On Tue, 1 April 2008 08:56:45 +0300, Artem Bityutskiy wrote:
>
> I asked you some time ago to describe how you maintain per-eraseblock
> space accounting [1]. E.g., how you select an eraseblock for garbage
> collection, how do you store the accounting information.
> 
> You said you find eraseblocks by scanning. This means logfs is not
> really scalable because you may spend ages before you find anything
> appropriate. When the FS is almost full, yo need to scan nearly
> whole flash to find an eraseblock?

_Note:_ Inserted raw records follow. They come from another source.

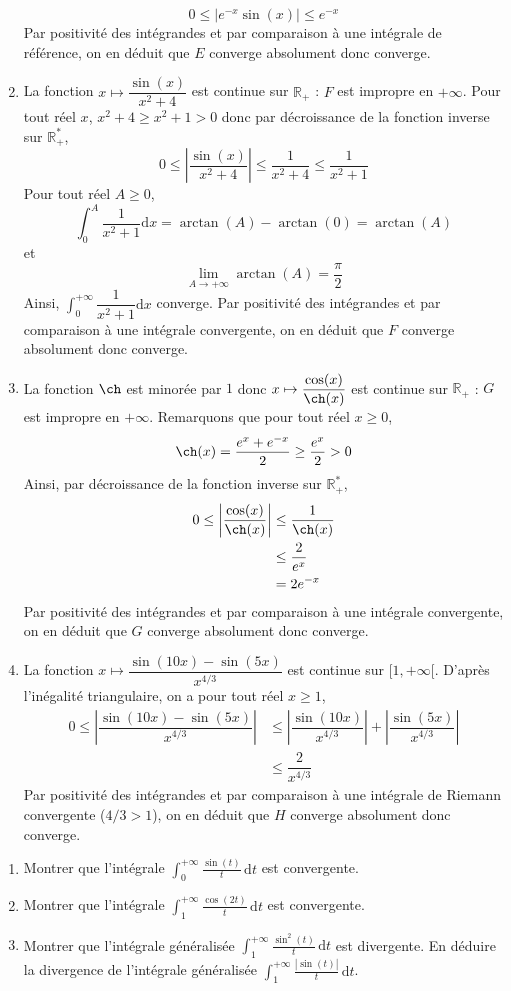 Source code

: \documentclass[a4paper,twoside,french,10pt]{VcCours}
\newcommand{\dx}{\text{d}x}
\newcommand{\dt}{\text{d}t}
\begin{document}
\begin{enumerate}
$$ 0 \leq \vert  e^{-x} \sin(x)  \vert \leq e^{-x}$$
Par positivité des intégrandes et par comparaison à une intégrale de référence, on en déduit que $E$ converge absolument donc converge.
\item La fonction $x \mapsto \dfrac{\sin(x)}{x^2+4}$ est continue sur $\mathbb{R}_+$ : $F$ est impropre en $+ \infty$. Pour tout réel $x$, $x^2+4 \geq x^2+1>0$ donc par décroissance de la fonction inverse sur $\mathbb{R}_+^*$,
$$ 0 \leq \left\vert \dfrac{\sin(x)}{x^2+4} \right\vert \leq \dfrac{1}{x^2+4} \leq \dfrac{1}{x^2+1}$$
Pour tout réel $A \geq 0$,
$$ \int_0^A \dfrac{1}{x^2+1} \dx = \arctan(A)- \arctan(0)= \arctan(A)$$
et 
$$ \lim_{A \rightarrow + \infty} \arctan(A) = \dfrac{\pi}{2}$$
Ainsi, $\int_0^{+ \infty} \dfrac{1}{x^2+1} \dx$ converge. Par positivité des intégrandes et par comparaison à une intégrale convergente, on en déduit que $F$ converge absolument donc converge.
\item La fonction $\ch$ est minorée par $1$ donc $x \mapsto \dfrac{\cos(x)}{\ch(x)}$ est continue sur $\mathbb{R}_+$ : $G$ est impropre en $+ \infty$. Remarquons que pour tout réel $x \geq 0$,
$$ \ch(x) = \dfrac{e^x+e^{-x}}{2} \geq \dfrac{e^x}{2} >0$$
Ainsi, par décroissance de la fonction inverse sur $\mathbb{R}_+^*$,
\begin{align*}
0 \leq \left\vert \dfrac{\cos(x)}{\ch(x)} \right\vert & \leq \dfrac{1}{\ch(x)} \\
& \leq \dfrac{2}{e^x} \\
& = 2e^{-x}
\end{align*}
Par positivité des intégrandes et par comparaison à une intégrale convergente, on en déduit que $G$ converge absolument donc converge.
\item La fonction $x\mapsto  \dfrac{\sin(10x)-\sin(5x)}{x^{4/3}}$ est continue sur $[1, + \infty[$. D'après l'inégalité triangulaire, on a pour tout réel $x \geq 1$,
\begin{align*}
0 \leq \left\vert  \dfrac{\sin(10x)-\sin(5x)}{x^{4/3}} \right\vert & \leq \left\vert  \dfrac{\sin(10x)}{x^{4/3}} \right\vert + \left\vert  \dfrac{\sin(5x)}{x^{4/3}} \right\vert \\
& \leq \dfrac{2}{x^{4/3}}
\end{align*}
Par positivité des intégrandes et par comparaison à une intégrale de Riemann convergente ($4/3>1$), on en déduit que $H$ converge absolument donc converge.
\end{enumerate}

\begin{Exercice}{} \begin{enumerate}
\item Montrer que l'intégrale $\int_0^{+ \infty} \frac{\sin(t)}{t}\, \dt$ est convergente.
\item Montrer que l'intégrale $\int_1^{+\infty}\frac{\cos(2t)}{t}\, \dt$ est convergente.
\item Montrer que l'intégrale généralisée $\int_1^{+\infty}\frac{\sin^2(t)}{t} \, \dt$ est divergente. En déduire la divergence de l'intégrale généralisée $\int_1^{+\infty}\frac{|\sin(t)|}{t} \, \dt$.
\end{enumerate}
\end{Exercice}
\end{document}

So if I mount a nearly full 
> FS, and start writing, I'll get my request handled when nearly whole
> media is scanned?

Correct.  I have a patch that caches this information in RAM, so the
worst-case scenario is to do the full scan once - if the filesystem is
near 100% full and performance is down the drain anyway.  The goal is
obviously to store that information on the medium.

And you get the obvious catch-22.  When writing out how much free space
exists in which blocks, you occupy some free space in one of those
blocks and obsolete some in another.  So by writing the data you have
just written changes and should be written again.

Takes a bit of thought to solve.

> UBIFS stores per-eraseblock information on the media in a B-tree, and
> it also has lists of empty/dirty eraseblocks, which allow to very quickly
> find the best eraseblock to garbage-collect or to write to.

So how do you solve the catch-22?

Jörn

-- 
Debugging is twice as hard as writing the code in the first place.
Therefore, if you write the code as cleverly as possible, you are,
by definition, not smart enough to debug it.